Description of the task
Should a line in the entries below contain "then", return that line.

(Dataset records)
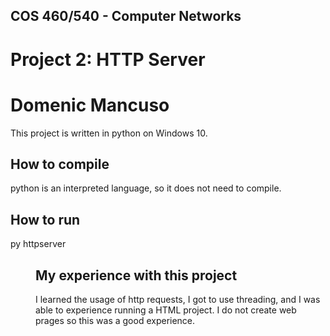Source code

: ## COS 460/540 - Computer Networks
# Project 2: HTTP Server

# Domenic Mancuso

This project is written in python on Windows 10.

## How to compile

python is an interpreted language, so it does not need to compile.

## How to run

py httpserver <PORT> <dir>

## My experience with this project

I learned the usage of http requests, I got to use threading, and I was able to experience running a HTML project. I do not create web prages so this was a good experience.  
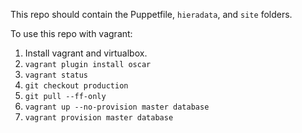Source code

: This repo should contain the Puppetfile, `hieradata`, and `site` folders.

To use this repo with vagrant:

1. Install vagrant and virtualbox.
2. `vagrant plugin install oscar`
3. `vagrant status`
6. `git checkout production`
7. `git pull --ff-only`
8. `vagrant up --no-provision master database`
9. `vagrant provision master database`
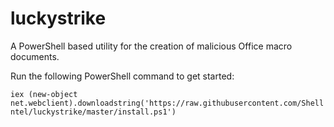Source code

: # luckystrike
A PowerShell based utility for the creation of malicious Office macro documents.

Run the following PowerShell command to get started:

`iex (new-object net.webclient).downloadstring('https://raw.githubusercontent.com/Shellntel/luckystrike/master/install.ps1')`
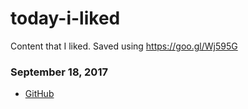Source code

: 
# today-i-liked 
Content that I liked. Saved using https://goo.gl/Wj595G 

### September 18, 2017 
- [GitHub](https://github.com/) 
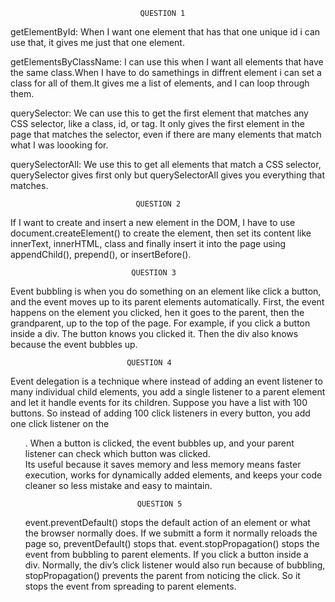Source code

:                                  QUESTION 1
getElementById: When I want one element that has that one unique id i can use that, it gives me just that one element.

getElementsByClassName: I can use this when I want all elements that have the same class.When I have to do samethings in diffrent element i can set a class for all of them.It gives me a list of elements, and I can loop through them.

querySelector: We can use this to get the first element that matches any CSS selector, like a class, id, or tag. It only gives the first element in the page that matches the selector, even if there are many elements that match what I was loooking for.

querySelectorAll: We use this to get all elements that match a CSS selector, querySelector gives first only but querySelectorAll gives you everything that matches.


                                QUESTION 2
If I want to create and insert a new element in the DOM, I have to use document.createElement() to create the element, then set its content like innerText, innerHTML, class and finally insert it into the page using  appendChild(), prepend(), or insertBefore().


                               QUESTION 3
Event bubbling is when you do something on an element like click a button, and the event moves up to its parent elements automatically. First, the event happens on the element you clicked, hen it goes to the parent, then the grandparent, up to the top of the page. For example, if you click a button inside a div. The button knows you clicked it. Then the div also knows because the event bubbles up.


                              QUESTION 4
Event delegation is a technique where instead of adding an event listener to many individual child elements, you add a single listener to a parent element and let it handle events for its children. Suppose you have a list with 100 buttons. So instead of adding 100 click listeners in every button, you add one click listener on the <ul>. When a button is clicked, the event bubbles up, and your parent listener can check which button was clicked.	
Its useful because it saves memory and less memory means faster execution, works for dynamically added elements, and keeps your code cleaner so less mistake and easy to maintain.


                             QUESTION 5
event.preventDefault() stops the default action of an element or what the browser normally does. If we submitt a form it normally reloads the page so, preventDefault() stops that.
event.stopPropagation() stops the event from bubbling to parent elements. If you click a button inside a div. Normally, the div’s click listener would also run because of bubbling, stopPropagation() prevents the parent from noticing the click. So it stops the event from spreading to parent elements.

Task answer
If I want to create and insert a new element in the DOM, I have to use document.createElement() to create the element, then set its content like innerText, innerHTML, class and finally insert it into the page using  appendChild(), prepend(), or insertBefore().
Event bubbling is when you do something on an element like click a button, and the event moves up to its parent elements automatically. First, the event happens on the element you clicked, hen it goes to the parent, then the grandparent, up to the top of the page. For example, if you click a button inside a div. The button knows you clicked it. Then the div also knows because the event bubbles up.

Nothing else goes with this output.